Supplied data.

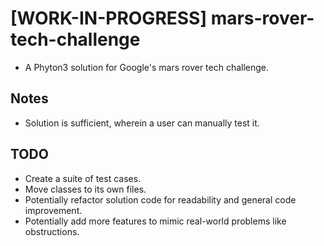 # [WORK-IN-PROGRESS] mars-rover-tech-challenge
* A Phyton3 solution for Google's mars rover tech challenge.

## Notes
* Solution is sufficient, wherein a user can manually test it.

## TODO
* Create a suite of test cases.
* Move classes to its own files.
* Potentially refactor solution code for readability and general code improvement.
* Potentially add more features to mimic real-world problems like obstructions.
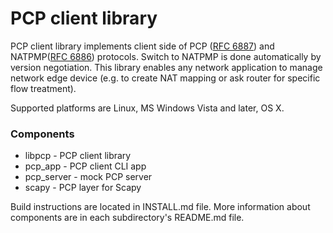 PCP client library
===================

PCP client library implements client side of PCP 
([RFC 6887](http://datatracker.ietf.org/doc/rfc6887/)) and 
NATPMP([RFC 6886](http://tools.ietf.org/html/rfc6886)) protocols. 
Switch to NATPMP is done automatically by version negotiation. This library 
enables any network application to manage network edge device (e.g. to create
NAT mapping or ask router for specific flow treatment).

Supported platforms are 
Linux, MS Windows Vista and later, OS X.

### Components ###

  - libpcp     - PCP client library
  - pcp_app    - PCP client CLI app
  - pcp_server - mock PCP server
  - scapy      - PCP layer for Scapy

Build instructions are located in INSTALL.md file. More information about
components are in each subdirectory's README.md file.

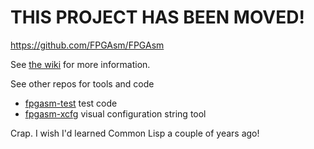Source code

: # THIS PROJECT HAS BEEN MOVED!

https://github.com/FPGAsm/FPGAsm

See [the wiki](https://github.com/stacksmith/fpgasm/wiki) for more information.

See other repos for tools and code
* [fpgasm-test](https://github.com/stacksmith/fpgasm-test)  test code
* [fpgasm-xcfg](https://github.com/stacksmith/fpgasm-xcfg)  visual configuration string tool

Crap.  I wish I'd learned Common Lisp a couple of years ago!
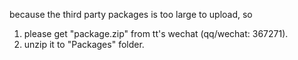 because the third party packages is too large to upload, so
1. please get "package.zip" from tt's wechat (qq/wechat: 367271).
2. unzip it to "Packages" folder.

What is needed. Select the lines from the entries that include the word "information".

Result of this task.
Build instructions are located in INSTALL.md file. More information about
See [the wiki](https://github.com/stacksmith/fpgasm/wiki) for more information.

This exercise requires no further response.